Source texts of formatted documents
********************

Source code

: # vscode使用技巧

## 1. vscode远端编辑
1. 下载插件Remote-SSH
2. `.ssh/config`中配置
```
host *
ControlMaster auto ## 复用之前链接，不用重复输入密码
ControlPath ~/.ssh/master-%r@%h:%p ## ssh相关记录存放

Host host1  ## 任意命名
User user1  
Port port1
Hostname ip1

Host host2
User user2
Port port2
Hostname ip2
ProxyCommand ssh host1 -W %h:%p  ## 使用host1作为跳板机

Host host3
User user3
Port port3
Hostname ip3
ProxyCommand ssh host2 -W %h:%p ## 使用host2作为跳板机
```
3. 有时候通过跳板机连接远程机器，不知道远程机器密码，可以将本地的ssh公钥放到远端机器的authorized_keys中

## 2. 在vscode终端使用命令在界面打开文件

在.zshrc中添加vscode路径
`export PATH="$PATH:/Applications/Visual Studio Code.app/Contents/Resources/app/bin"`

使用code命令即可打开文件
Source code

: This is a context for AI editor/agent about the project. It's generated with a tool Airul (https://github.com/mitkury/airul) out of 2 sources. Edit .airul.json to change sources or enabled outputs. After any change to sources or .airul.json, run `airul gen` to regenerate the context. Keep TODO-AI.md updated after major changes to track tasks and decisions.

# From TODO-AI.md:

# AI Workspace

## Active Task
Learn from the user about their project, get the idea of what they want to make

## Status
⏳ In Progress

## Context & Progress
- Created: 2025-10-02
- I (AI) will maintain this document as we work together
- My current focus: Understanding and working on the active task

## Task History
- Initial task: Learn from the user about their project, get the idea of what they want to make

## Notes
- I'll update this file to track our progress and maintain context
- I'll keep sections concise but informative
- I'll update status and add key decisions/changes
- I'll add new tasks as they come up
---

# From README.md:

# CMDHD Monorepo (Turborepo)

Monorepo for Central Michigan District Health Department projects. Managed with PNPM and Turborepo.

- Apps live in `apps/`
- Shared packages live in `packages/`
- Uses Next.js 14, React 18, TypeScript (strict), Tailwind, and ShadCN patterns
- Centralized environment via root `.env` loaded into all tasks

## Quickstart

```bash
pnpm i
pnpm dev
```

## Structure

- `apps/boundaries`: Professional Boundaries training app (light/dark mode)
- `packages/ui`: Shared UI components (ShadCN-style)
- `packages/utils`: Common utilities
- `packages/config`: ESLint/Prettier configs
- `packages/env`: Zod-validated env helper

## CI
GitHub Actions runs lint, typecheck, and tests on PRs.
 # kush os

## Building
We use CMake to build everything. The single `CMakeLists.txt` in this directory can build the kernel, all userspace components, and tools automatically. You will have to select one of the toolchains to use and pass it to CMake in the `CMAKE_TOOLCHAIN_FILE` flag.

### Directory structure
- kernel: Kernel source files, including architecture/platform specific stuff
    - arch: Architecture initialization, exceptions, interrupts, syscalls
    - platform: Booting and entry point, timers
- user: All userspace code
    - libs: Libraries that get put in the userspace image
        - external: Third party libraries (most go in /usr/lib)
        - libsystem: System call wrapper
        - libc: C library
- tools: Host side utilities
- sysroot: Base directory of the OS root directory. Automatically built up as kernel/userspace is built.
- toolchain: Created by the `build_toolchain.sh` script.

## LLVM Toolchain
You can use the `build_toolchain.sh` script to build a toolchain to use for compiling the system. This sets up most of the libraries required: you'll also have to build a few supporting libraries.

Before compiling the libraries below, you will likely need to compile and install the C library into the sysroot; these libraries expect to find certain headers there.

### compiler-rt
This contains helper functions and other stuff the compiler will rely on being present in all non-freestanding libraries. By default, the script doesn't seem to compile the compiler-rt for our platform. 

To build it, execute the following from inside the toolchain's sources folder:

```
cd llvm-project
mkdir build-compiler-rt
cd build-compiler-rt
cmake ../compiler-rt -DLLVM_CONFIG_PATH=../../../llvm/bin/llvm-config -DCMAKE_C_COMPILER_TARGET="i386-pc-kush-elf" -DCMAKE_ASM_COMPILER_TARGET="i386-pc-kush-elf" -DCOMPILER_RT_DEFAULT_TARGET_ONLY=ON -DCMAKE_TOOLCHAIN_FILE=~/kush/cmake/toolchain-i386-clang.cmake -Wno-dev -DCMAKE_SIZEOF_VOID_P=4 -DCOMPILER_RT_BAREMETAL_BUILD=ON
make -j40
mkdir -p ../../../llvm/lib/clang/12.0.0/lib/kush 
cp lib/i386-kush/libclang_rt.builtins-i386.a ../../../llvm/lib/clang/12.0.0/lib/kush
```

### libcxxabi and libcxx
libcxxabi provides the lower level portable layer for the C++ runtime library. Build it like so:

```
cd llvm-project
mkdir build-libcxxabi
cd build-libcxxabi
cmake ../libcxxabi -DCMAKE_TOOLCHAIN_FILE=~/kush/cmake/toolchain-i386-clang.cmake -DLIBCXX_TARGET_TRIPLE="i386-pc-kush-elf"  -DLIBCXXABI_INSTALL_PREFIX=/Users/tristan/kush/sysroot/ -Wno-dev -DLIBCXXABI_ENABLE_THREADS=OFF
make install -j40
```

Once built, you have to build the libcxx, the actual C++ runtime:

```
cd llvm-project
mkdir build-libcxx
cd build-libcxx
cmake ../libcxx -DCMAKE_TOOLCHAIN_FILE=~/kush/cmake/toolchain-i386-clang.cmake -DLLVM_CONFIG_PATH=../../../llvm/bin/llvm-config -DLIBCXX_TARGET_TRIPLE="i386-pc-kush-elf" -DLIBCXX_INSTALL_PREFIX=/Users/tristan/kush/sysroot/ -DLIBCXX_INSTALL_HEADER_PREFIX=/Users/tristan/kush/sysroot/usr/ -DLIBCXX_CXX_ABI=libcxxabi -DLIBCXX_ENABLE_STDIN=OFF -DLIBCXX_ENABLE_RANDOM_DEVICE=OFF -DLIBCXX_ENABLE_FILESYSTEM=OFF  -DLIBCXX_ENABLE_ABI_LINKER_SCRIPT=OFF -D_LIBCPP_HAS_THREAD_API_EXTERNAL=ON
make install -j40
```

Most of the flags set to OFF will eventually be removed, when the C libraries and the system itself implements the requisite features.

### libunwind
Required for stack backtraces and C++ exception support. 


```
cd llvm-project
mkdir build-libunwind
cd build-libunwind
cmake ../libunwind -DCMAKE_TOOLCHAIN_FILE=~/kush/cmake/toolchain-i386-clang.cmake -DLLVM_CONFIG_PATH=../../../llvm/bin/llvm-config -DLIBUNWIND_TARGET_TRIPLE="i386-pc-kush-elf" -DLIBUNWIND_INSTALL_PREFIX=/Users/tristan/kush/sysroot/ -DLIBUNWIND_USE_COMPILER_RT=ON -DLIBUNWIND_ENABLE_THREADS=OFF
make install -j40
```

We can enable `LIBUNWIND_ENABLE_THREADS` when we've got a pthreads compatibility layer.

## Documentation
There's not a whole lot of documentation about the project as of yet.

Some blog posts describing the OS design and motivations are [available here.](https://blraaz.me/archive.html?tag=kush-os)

********************

> _Exercise brief_: In the data, find how many lines hold the string "ShadCN", and answer with the number only.

> _Output for this exercise_: 2